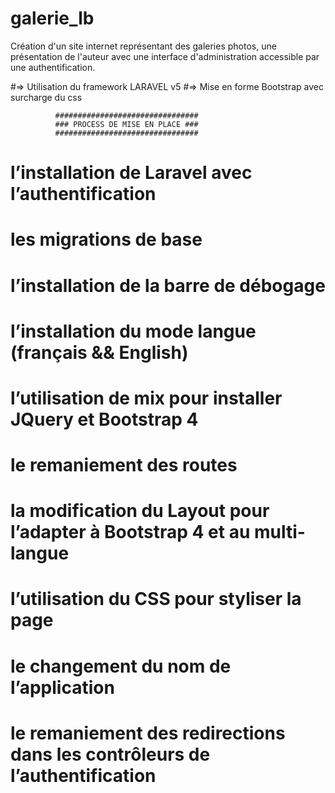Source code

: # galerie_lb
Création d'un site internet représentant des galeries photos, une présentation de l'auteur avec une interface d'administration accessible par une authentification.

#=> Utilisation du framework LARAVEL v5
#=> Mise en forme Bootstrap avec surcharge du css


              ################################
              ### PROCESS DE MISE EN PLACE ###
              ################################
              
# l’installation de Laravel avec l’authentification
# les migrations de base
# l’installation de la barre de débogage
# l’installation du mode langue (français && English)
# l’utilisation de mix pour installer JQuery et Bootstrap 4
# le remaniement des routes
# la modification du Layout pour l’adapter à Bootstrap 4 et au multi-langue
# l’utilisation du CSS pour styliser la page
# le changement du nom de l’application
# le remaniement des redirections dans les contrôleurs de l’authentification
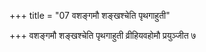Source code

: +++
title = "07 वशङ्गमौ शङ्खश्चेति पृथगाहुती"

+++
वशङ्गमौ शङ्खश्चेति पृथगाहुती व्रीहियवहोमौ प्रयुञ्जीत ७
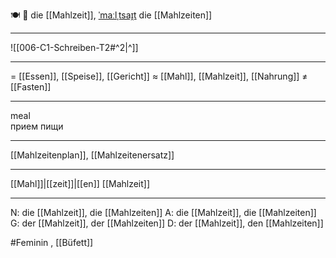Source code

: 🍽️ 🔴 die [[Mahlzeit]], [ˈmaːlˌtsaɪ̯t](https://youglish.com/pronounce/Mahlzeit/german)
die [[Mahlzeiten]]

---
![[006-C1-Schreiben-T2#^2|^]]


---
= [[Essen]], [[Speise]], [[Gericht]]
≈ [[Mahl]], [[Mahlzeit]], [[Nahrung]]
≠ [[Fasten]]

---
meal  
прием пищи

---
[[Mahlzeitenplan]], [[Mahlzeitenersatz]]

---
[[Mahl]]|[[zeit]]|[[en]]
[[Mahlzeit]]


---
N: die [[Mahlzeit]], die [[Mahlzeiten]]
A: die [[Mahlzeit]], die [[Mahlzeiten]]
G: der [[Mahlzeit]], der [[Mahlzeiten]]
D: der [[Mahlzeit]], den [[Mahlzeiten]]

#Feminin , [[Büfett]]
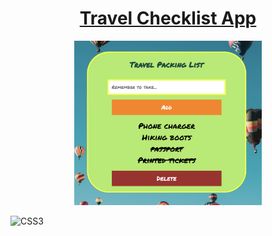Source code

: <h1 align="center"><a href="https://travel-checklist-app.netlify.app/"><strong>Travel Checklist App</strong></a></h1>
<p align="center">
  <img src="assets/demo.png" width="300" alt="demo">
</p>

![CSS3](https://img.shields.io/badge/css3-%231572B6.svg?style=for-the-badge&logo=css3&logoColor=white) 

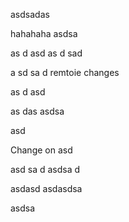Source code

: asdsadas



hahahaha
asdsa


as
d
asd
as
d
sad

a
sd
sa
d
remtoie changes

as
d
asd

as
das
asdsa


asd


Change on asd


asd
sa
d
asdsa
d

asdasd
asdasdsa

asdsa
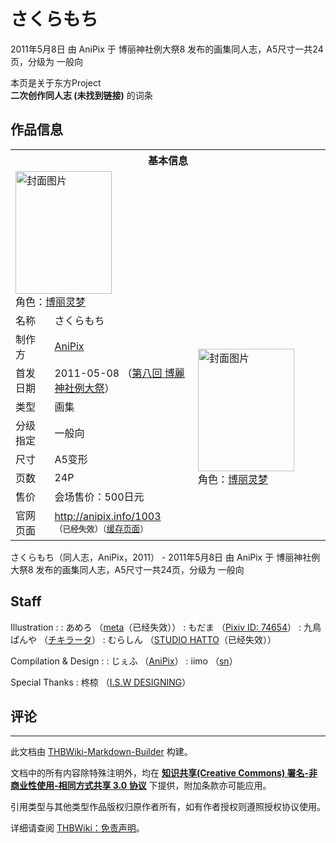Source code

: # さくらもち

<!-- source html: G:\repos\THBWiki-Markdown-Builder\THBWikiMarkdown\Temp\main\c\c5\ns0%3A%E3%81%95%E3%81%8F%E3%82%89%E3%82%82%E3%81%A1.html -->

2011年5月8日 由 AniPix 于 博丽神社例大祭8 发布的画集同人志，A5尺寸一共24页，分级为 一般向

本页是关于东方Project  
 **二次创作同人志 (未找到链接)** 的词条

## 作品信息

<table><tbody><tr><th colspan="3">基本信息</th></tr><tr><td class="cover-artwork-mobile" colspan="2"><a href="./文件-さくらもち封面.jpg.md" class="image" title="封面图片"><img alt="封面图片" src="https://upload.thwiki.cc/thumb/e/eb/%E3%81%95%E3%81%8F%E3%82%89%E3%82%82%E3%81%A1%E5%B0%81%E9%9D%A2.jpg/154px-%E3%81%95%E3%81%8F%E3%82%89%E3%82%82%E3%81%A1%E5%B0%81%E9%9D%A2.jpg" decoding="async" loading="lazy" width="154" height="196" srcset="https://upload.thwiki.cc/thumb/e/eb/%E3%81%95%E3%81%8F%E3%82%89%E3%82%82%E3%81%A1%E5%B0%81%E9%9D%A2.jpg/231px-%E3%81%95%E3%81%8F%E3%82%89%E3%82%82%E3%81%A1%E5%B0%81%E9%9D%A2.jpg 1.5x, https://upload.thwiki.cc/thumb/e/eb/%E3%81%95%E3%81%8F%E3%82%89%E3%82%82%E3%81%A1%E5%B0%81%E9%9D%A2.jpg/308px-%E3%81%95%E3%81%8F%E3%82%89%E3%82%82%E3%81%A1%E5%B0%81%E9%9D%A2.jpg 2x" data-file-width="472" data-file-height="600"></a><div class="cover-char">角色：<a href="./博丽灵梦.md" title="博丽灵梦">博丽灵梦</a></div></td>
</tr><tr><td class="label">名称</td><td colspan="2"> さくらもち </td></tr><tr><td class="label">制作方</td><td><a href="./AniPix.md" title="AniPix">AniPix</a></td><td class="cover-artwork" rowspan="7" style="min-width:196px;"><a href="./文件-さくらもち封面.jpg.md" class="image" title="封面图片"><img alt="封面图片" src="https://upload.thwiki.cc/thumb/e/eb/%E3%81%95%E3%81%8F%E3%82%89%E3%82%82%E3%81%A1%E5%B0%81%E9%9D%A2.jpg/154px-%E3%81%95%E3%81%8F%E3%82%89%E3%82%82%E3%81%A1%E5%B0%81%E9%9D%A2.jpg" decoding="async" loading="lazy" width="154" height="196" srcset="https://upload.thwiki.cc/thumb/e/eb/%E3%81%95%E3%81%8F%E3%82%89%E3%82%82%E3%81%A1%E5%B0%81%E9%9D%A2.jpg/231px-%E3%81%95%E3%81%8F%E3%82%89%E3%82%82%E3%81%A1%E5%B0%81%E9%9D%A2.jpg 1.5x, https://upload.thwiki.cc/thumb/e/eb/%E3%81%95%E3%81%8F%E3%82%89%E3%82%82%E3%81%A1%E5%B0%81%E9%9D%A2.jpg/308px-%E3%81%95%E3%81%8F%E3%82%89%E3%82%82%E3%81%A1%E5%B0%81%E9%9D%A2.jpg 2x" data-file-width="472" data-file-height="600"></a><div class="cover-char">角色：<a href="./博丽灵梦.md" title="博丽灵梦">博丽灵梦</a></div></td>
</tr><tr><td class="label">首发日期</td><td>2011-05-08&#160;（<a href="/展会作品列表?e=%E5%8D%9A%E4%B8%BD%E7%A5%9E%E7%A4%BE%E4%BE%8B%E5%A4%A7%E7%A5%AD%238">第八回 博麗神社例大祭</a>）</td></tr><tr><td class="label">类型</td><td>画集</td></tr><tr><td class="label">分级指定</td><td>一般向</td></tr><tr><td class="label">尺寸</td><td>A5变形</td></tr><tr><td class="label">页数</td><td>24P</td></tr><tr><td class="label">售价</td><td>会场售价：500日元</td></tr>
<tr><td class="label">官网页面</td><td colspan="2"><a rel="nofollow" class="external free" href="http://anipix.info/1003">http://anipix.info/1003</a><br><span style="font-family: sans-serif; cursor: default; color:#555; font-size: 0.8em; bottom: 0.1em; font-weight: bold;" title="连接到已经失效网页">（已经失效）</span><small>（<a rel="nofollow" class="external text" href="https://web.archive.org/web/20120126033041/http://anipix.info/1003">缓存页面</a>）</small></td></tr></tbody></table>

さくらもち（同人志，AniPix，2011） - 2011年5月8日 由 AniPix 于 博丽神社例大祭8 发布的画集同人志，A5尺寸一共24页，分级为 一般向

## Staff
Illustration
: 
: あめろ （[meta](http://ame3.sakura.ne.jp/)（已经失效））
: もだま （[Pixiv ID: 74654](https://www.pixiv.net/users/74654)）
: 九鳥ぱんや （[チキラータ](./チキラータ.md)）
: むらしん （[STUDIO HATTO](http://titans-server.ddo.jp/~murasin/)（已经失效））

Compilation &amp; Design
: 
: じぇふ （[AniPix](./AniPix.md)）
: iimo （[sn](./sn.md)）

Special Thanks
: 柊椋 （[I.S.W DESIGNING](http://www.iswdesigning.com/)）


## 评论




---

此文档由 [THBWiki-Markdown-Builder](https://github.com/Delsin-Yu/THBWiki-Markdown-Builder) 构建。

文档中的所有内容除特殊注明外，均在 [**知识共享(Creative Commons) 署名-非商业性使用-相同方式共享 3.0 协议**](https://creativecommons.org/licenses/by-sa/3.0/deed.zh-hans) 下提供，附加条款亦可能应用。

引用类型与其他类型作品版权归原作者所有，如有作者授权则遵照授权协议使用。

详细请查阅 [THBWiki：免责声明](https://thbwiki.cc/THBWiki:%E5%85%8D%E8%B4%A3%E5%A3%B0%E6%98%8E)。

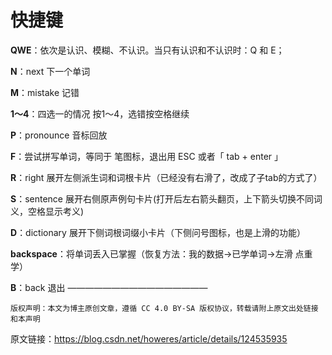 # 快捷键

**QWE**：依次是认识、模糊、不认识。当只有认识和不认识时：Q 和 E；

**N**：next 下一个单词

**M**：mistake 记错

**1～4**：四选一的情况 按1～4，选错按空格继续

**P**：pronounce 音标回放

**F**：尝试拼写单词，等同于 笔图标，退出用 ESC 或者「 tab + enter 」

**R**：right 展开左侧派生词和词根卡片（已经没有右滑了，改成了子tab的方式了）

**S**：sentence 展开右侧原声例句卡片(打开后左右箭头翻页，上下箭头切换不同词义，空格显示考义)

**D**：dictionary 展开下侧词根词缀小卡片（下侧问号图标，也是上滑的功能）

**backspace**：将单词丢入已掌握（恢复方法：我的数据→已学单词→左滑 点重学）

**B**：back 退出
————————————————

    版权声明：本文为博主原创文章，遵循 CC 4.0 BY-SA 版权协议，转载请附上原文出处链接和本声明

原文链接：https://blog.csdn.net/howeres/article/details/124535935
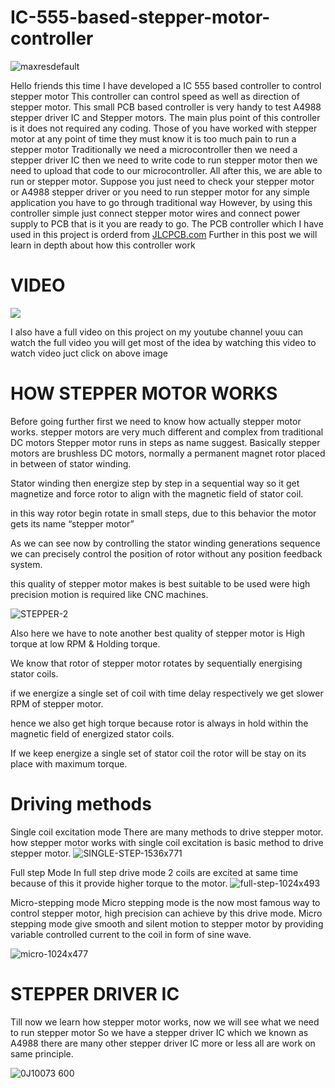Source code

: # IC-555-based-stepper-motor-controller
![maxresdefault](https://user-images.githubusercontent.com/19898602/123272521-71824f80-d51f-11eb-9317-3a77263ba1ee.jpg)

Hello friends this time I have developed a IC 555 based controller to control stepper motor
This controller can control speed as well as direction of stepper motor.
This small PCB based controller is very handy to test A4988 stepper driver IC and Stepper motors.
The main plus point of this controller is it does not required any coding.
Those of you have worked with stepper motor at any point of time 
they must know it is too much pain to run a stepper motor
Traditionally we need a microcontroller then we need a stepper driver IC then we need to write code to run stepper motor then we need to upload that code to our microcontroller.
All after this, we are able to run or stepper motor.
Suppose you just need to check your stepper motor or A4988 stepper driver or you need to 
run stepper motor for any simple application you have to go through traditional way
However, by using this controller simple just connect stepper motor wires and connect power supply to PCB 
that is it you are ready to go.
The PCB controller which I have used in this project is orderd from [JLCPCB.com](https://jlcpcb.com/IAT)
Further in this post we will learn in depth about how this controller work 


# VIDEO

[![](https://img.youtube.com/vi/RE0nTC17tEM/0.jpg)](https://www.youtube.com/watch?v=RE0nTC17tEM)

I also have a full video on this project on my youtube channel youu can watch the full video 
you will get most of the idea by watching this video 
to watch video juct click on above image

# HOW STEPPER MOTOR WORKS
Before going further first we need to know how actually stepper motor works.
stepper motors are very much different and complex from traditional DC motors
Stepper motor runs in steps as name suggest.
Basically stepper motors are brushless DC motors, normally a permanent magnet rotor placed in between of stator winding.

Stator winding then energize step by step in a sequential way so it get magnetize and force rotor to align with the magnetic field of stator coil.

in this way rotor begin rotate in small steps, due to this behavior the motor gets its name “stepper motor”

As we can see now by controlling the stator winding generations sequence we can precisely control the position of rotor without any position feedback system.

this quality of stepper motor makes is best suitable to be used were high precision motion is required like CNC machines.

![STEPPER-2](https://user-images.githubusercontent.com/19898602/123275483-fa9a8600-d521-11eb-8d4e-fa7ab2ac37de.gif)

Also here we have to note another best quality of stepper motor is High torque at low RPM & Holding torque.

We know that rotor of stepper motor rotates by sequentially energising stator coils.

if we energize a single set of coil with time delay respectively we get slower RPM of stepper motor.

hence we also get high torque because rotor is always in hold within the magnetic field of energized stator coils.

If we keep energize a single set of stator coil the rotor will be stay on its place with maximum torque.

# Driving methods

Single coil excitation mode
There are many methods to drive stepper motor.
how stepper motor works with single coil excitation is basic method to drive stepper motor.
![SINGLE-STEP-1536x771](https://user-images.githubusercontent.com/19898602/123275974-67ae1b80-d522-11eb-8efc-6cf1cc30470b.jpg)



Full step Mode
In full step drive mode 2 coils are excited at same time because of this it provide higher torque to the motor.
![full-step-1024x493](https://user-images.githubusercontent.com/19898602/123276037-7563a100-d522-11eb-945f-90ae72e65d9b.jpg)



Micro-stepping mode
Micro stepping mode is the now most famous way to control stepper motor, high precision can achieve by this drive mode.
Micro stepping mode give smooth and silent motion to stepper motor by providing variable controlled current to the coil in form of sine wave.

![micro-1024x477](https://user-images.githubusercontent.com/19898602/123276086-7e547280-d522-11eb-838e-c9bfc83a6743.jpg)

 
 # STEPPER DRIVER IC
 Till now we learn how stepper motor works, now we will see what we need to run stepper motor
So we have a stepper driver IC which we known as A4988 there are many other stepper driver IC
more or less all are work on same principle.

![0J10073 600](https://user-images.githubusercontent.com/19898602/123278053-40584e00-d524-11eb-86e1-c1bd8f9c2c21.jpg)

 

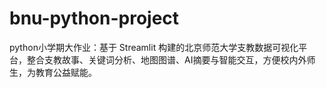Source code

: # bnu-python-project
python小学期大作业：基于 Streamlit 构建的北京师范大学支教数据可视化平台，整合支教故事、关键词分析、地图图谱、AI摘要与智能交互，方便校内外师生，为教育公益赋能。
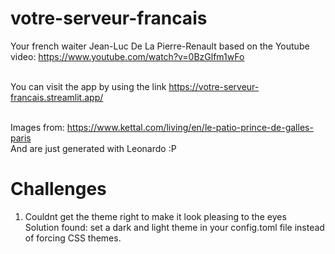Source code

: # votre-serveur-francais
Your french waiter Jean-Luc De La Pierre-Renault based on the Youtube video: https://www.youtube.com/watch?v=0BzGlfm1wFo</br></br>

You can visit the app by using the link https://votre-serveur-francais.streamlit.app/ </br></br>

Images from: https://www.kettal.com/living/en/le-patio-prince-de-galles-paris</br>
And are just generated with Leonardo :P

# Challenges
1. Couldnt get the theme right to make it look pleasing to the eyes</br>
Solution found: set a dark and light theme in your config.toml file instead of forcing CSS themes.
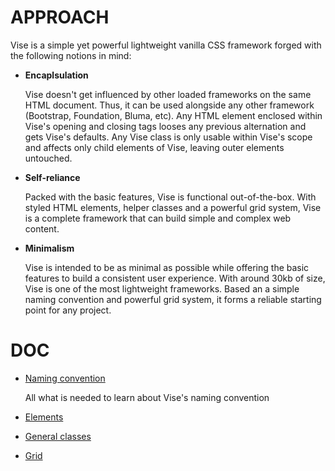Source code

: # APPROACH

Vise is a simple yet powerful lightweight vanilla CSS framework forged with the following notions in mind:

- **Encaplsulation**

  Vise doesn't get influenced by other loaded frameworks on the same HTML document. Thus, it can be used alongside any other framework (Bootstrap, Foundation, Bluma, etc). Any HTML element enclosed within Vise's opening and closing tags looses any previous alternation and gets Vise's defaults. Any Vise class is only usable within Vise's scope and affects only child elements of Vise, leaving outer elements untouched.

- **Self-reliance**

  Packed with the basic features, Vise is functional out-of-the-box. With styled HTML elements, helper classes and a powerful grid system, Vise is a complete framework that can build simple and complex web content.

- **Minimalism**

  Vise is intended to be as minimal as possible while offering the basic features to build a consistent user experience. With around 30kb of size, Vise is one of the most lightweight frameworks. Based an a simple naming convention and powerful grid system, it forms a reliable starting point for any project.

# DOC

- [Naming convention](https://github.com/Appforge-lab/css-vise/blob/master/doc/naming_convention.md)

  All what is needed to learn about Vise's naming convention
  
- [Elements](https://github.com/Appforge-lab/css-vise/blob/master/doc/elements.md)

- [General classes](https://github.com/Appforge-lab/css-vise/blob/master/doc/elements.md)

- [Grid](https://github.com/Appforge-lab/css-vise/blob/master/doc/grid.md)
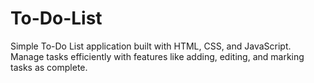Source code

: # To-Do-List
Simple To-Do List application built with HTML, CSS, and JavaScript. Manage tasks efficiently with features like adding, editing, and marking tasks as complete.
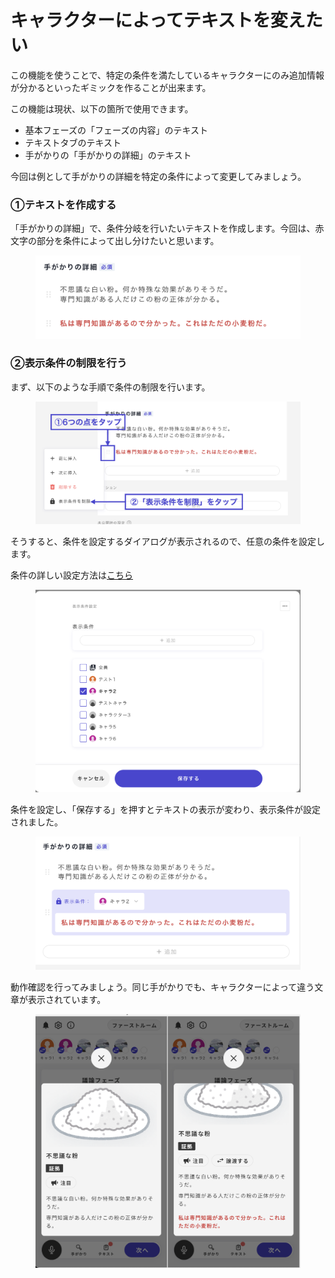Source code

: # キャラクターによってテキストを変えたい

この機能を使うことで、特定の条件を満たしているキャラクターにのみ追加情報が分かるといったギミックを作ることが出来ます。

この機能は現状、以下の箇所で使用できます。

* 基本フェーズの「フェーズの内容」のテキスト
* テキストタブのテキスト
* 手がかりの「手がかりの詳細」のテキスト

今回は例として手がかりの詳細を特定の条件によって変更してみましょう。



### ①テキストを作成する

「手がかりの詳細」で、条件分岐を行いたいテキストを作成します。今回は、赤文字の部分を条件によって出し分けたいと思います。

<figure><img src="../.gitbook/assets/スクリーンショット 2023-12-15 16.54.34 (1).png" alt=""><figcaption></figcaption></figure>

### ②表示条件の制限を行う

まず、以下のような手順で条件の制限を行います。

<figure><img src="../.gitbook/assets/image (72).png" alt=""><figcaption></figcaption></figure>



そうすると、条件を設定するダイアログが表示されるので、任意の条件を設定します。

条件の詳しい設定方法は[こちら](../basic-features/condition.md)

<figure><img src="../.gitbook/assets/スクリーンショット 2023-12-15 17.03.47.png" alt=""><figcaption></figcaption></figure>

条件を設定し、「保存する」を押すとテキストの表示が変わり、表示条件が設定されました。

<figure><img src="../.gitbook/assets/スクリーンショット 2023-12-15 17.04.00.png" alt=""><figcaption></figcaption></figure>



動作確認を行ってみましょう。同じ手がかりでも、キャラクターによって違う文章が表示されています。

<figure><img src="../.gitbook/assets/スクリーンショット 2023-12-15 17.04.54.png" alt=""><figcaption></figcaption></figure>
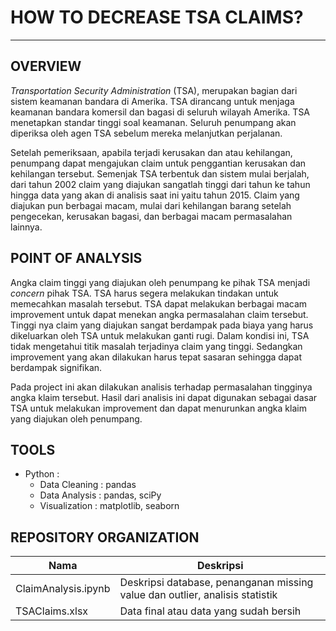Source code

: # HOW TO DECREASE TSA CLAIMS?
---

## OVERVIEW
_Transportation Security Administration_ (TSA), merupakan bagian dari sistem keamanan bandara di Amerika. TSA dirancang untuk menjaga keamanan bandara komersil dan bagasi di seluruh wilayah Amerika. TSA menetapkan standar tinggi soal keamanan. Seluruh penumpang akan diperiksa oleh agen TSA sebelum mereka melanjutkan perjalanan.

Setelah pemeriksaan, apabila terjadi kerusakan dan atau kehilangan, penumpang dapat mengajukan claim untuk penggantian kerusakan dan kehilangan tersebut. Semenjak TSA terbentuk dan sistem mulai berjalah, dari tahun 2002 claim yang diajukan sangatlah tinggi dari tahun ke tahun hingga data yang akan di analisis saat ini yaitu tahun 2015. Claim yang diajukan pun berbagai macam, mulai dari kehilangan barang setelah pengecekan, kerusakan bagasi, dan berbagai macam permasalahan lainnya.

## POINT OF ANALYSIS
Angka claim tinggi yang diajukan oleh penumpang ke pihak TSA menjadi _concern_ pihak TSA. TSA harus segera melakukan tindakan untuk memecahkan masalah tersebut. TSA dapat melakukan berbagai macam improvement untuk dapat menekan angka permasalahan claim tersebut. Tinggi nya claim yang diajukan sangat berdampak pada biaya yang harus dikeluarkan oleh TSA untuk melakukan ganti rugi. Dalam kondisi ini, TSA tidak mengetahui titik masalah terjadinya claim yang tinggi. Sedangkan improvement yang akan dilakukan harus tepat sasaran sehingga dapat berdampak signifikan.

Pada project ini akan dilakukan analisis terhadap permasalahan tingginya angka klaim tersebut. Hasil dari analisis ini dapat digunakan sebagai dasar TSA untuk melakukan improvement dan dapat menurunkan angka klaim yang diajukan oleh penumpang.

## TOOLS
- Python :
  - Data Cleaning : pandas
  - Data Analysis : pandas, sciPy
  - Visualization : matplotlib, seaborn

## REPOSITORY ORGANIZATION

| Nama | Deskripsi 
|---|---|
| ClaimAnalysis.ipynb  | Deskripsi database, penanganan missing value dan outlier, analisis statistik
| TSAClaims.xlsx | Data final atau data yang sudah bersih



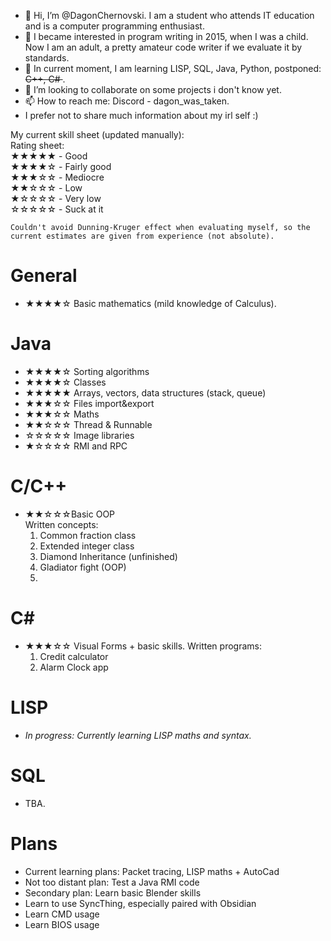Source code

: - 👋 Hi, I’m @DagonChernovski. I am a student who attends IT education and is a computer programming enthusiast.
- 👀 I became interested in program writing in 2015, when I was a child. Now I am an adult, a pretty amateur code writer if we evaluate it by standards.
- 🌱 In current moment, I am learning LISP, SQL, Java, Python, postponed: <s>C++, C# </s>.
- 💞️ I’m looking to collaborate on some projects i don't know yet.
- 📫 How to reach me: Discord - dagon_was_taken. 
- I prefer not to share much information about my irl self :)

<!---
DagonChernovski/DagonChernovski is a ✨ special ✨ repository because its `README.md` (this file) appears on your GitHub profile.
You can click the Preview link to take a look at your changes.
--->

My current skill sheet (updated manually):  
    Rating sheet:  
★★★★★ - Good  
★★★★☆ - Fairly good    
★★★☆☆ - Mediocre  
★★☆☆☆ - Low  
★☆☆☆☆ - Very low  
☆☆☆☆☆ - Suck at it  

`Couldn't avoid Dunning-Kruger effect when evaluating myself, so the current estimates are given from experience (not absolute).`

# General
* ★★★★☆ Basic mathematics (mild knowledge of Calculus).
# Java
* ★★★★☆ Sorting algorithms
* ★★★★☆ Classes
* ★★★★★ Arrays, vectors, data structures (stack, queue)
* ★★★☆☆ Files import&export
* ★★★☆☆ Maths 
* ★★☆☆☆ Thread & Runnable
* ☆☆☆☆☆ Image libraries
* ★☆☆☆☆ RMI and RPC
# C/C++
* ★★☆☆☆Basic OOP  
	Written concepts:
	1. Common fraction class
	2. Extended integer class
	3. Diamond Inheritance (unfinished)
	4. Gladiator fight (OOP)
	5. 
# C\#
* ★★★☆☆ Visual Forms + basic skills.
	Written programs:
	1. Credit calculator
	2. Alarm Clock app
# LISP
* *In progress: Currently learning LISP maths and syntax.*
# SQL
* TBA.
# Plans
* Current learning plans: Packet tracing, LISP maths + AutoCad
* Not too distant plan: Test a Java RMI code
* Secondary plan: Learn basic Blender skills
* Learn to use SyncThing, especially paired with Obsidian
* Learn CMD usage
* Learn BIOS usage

----

Wherever the string "steps" occurs in the listing, return the line it sits on.

Output of the exercise |
Stepper motor runs in steps as name suggest.
in this way rotor begin rotate in small steps, due to this behavior the motor gets its name “stepper motor”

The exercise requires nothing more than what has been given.